5.: Dicker Kim bricht sich beide Knöchel

Der strenge Machthaber ist so dick geworden, dass unter seinem Gewicht seine beiden Knöchel nachgaben und gebrochen sind. Er erholt sich im September 2014 von einer Operation - immer beschützt von Dutzenden Bodyguards. Der Unfall war angeblich eine Folge seiner Vorliebe für gutes Essen und teuren Wein.

kim jong il

6.: Kims Koch plaudert aus dem Nähkästchen

Kenji Fujimoto (66) war ein japanischer Koch, der zehn Jahre lang für die Kims arbeitete und dabei eine Art Kindermädchen für den jungen Kim Jong-un wurde. Anfang 2014 berichtet er aus der Kindheit des Diktators.

Mit sieben Jahren habe Kim Jong-un Autofahren gelernt, natürlich standesgemäß in einem Mercedes. "Damit er bis zu den Pedalen kam, machten sie ihm Kästchen unter die Füße", berichtet Fujimoto. Der westliche Kapitalismus ist im offiziellen Nordkorea zwar verpöhnt, dennoch wurden für den jugen Kim aber Big Macs aus Shanghai eingeflogen. Zudem fing er mit 14 an zu rauchen, auch ganze Wodka-Flaschen standen auf der Tagesordnung.
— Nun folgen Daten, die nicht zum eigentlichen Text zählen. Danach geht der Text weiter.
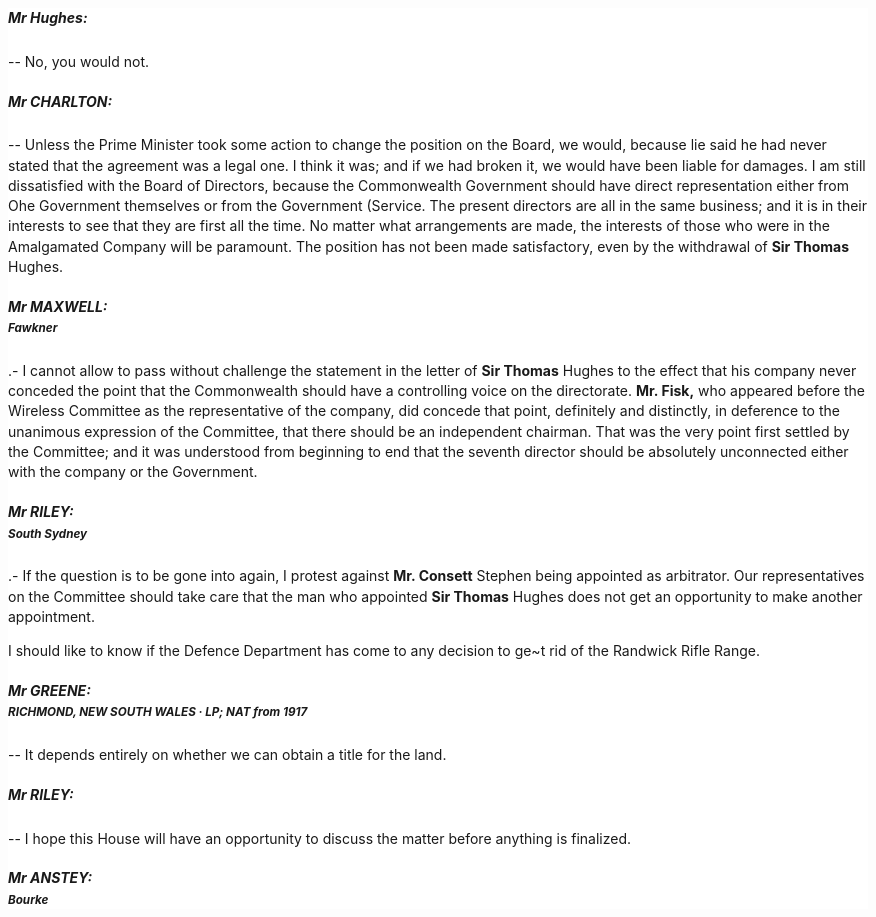 ##### Mr Hughes:

--  No, you would not. 

##### Mr CHARLTON:

-- Unless the Prime Minister took some action to change the position on the Board, we would, because lie said he had never stated that the agreement was a legal one. I think it was; and if we had broken it, we would have been liable for damages. I am still dissatisfied with the Board of Directors, because the Commonwealth Government should have direct representation either from Ohe Government themselves or from the Government (Service. The present directors are all in the same business; and it is in their interests to see that they are first all the time. No matter what arrangements are made, the interests of those who were in the Amalgamated Company will be paramount. The position has not been made satisfactory, even by the withdrawal of  **Sir Thomas**  Hughes. 

##### Mr MAXWELL:<br><small class="text-muted">Fawkner</small>

.- I cannot allow to pass without challenge the statement in the letter of  **Sir Thomas**  Hughes to the effect that his company never conceded the point that the Commonwealth should have a controlling voice on the directorate.  **Mr. Fisk,**  who appeared before the Wireless Committee as the representative of the company, did concede that point, definitely and distinctly, in deference to the unanimous expression of the Committee, that there should be an independent  chairman.  That was the very point first settled by the Committee; and it was understood from beginning to end that the seventh director should be absolutely unconnected either with the company or the Government. 

##### Mr RILEY:<br><small class="text-muted">South Sydney</small>

.- If the question is to be gone into again, I protest against  **Mr. Consett**  Stephen being appointed as arbitrator. Our representatives on the Committee should take care that the man who appointed  **Sir Thomas**  Hughes does not get an opportunity to make another appointment. 

I should like to know if the Defence Department has come to any decision to ge~t rid of the Randwick Rifle Range. 

##### Mr GREENE:<br><small class="text-muted">RICHMOND, NEW SOUTH WALES &middot; LP; NAT from 1917</small>

--  It depends entirely on whether we can obtain a title for the land. 

##### Mr RILEY:

-- I hope this House will have an opportunity to discuss the matter before anything is finalized. 

##### Mr ANSTEY:<br><small class="text-muted">Bourke</small>
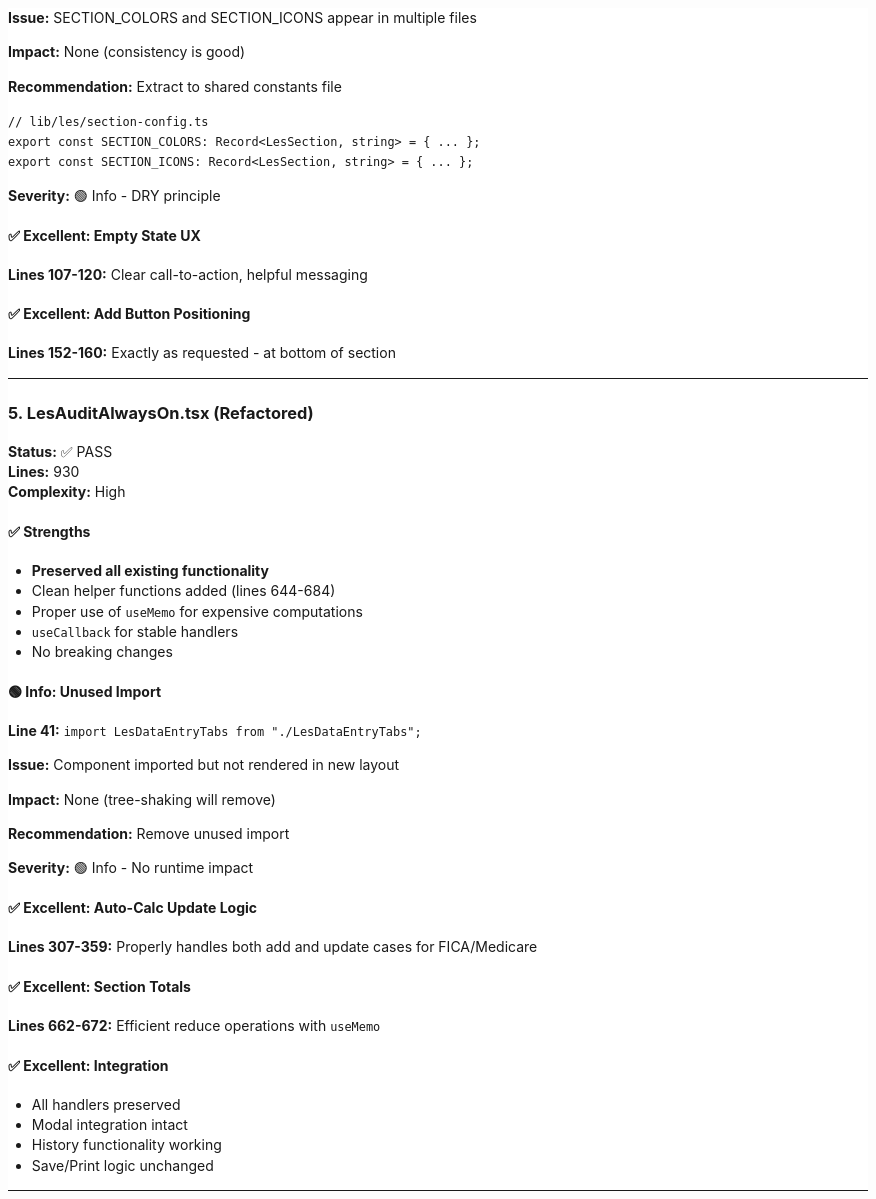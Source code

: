 **Issue:** SECTION_COLORS and SECTION_ICONS appear in multiple files

**Impact:** None (consistency is good)

**Recommendation:** Extract to shared constants file
```tsx
// lib/les/section-config.ts
export const SECTION_COLORS: Record<LesSection, string> = { ... };
export const SECTION_ICONS: Record<LesSection, string> = { ... };
```

**Severity:** 🟢 Info - DRY principle

#### ✅ Excellent: Empty State UX
**Lines 107-120:** Clear call-to-action, helpful messaging

#### ✅ Excellent: Add Button Positioning
**Lines 152-160:** Exactly as requested - at bottom of section

---

### 5. LesAuditAlwaysOn.tsx (Refactored)

**Status:** ✅ PASS  
**Lines:** 930  
**Complexity:** High

#### ✅ Strengths
- **Preserved all existing functionality**
- Clean helper functions added (lines 644-684)
- Proper use of `useMemo` for expensive computations
- `useCallback` for stable handlers
- No breaking changes

#### 🟢 Info: Unused Import
**Line 41:** `import LesDataEntryTabs from "./LesDataEntryTabs";`

**Issue:** Component imported but not rendered in new layout

**Impact:** None (tree-shaking will remove)

**Recommendation:** Remove unused import

**Severity:** 🟢 Info - No runtime impact

#### ✅ Excellent: Auto-Calc Update Logic
**Lines 307-359:** Properly handles both add and update cases for FICA/Medicare

#### ✅ Excellent: Section Totals
**Lines 662-672:** Efficient reduce operations with `useMemo`

#### ✅ Excellent: Integration
- All handlers preserved
- Modal integration intact
- History functionality working
- Save/Print logic unchanged

---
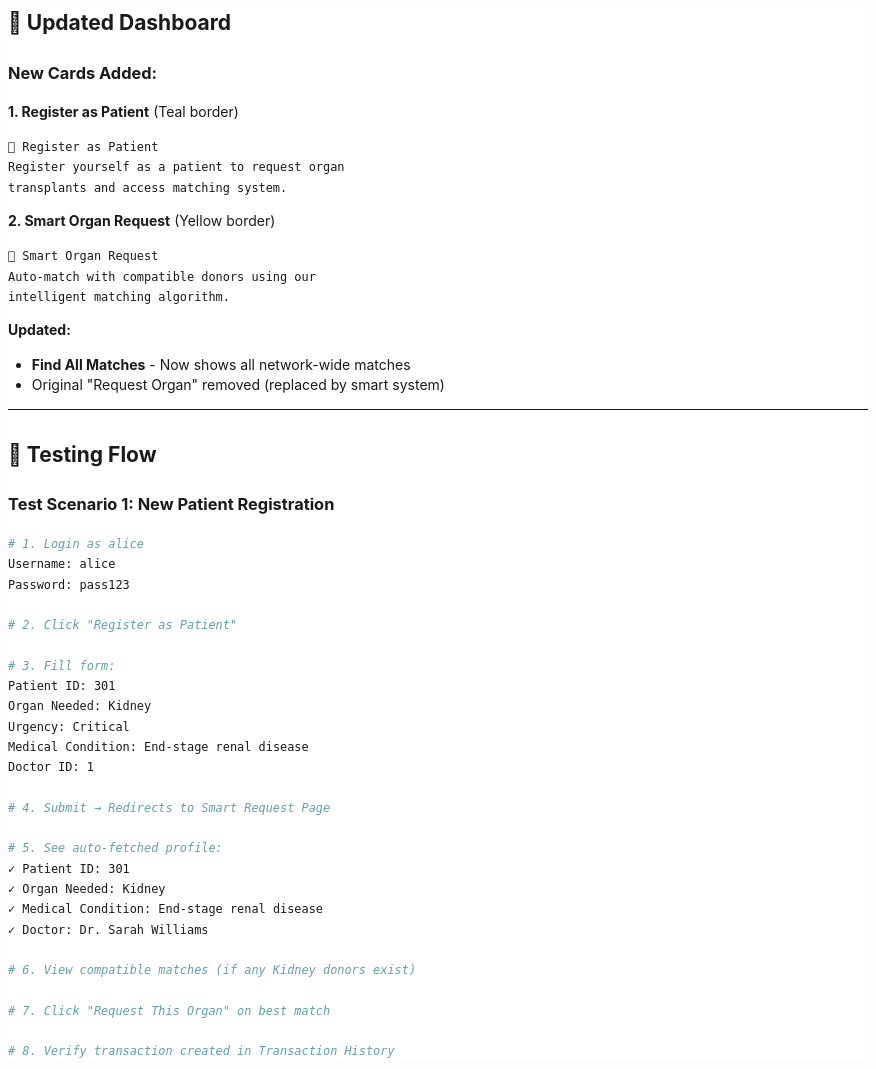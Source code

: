 ## 🎨 Updated Dashboard

### **New Cards Added:**

**1. Register as Patient** (Teal border)
```html
📝 Register as Patient
Register yourself as a patient to request organ 
transplants and access matching system.
```

**2. Smart Organ Request** (Yellow border)
```html
🎯 Smart Organ Request
Auto-match with compatible donors using our 
intelligent matching algorithm.
```

**Updated:**
- **Find All Matches** - Now shows all network-wide matches
- Original "Request Organ" removed (replaced by smart system)

---

## 🧪 Testing Flow

### **Test Scenario 1: New Patient Registration**

```bash
# 1. Login as alice
Username: alice
Password: pass123

# 2. Click "Register as Patient"

# 3. Fill form:
Patient ID: 301
Organ Needed: Kidney
Urgency: Critical
Medical Condition: End-stage renal disease
Doctor ID: 1

# 4. Submit → Redirects to Smart Request Page

# 5. See auto-fetched profile:
✓ Patient ID: 301
✓ Organ Needed: Kidney
✓ Medical Condition: End-stage renal disease
✓ Doctor: Dr. Sarah Williams

# 6. View compatible matches (if any Kidney donors exist)

# 7. Click "Request This Organ" on best match

# 8. Verify transaction created in Transaction History
```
Nachdem er seine Jugend an einer Schweizer Schule verbrachte, lernte er bei seiner Rückkehr die private "Sex-Armee" seines Vaters Kim Jong-il kennen. Mit der konnte er aber nicht viel anfangen. "Beziehungen mit mehreren Frauen gleichzeitig verachtete er", so Fujimoto.

7.: Kim Jong-un hat keinen Anus

Das glauben zumindest Nordkoreas Einwohner. Der gottgleiche Diktator arbeitet so schwer und konzentriert, dass er sämtliche Energie verbrennt und keine Ausscheidungen von sich gibt, besagt der Mythos.